Well what’s so important about the death, burial, and resurrection of Jesus? Well, in Romans chapter 4, verse 25, Romans 4:25, we saw that Jesus was delivered up to the cross for our offenses. He died on the cross of our sins. And He was raised from the dead for our justification. That means He was raised from the dead to make us righteous. “He who knew no sin became sin for us, that we might be the righteousness of God in Christ,” 2 Corinthians chapter 5, verse 21.

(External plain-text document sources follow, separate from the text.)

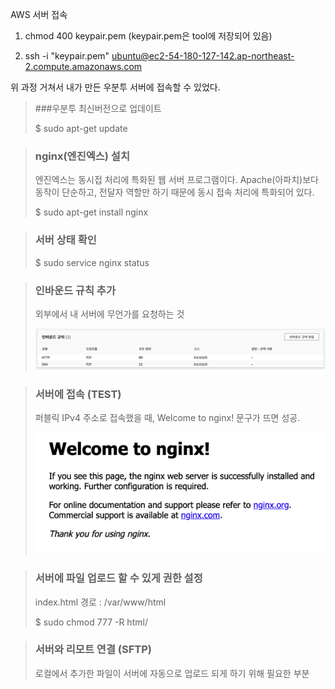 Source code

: AWS 서버 접속
1. chmod 400 keypair.pem (keypair.pem은 tool에 저장되어 있음)

2. ssh -i "keypair.pem" ubuntu@ec2-54-180-127-142.ap-northeast-2.compute.amazonaws.com

위 과정 거쳐서 내가 만든 우분투 서버에 접속할 수 있었다.

> ###우분투 최신버전으로 업데이트
> 
> $ sudo apt-get update

> ### nginx(엔진엑스) 설치
> 
> 엔진엑스는 동시접 처리에 특화된 웹 서버 프로그램이다.
> Apache(아파치)보다 동작이 단순하고, 전달자 역할만 하기 때문에 동시 접속 처리에 특화되어 있다.
> 
> $ sudo apt-get install nginx

> ### 서버 상태 확인
> 
> $ sudo service nginx status

> ### 인바운드 규칙 추가
> 
> 외부에서 내 서버에 무언가를 요청하는 것
>
> ![img.png](img.png)

> ### 서버에 접속 (TEST)
> 
> 퍼블릭 IPv4 주소로 접속했을 때, Welcome to nginx! 문구가 뜨면 성공. 
> 
> ![img_1.png](img_1.png)

> ### 서버에 파일 업로드 할 수 있게 권한 설정
> index.html 경로 : /var/www/html
> 
> $ sudo chmod 777 -R html/

> ### 서버와 리모트 연결 (SFTP)
> 로컬에서 추가한 파일이 서버에 자동으로 업로드 되게 하기 위해 필요한 부분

And so Paul says, “with the heart one believes unto righteousness,” but he says at the end of verse 10, “with the mouth confession is made unto salvation,” and some people see there, “Wait a minute, that seems like what you’re saying is that there’s a condition that I need to confess something to receive salvation. That seems like a work of man. I thought it was just about faith.” Well, it is, because back in verse 4, we saw, in Romans 10:4, “Christ is the end of the law for righteousness to everyone who believes.” So what is this issue of verbal confession? Why is verbal confession necessary? Well I suggest to you that it’s necessary because the verbal confession is proof of faith. It’s not necessary to receive salvation, the verbal confession is proof of a new heart, the new birth. How so? Well, we’re told in the Gospels that “out of the abundance of the heart the mouth speaks.” And Ezekiel tells us, in Ezekiel chapter 36, verse 26, that when we’re saved we receive a new heart. And Paul tells us in 1 Corinthians chapter 12, verse 3 that no one can say with their mouth, no one can proclaim Jesus is Lord except by the Holy Spirit. So when you profess that Jesus is Lord, when you confess Him as your Lord, you are evidencing a work of God in the heart. Remember, Jesus asked His disciples in Matthew chapter 16, “Who do men say that I am?” And then He zeroed in on His disciples saying, “Who do you saw that I am?”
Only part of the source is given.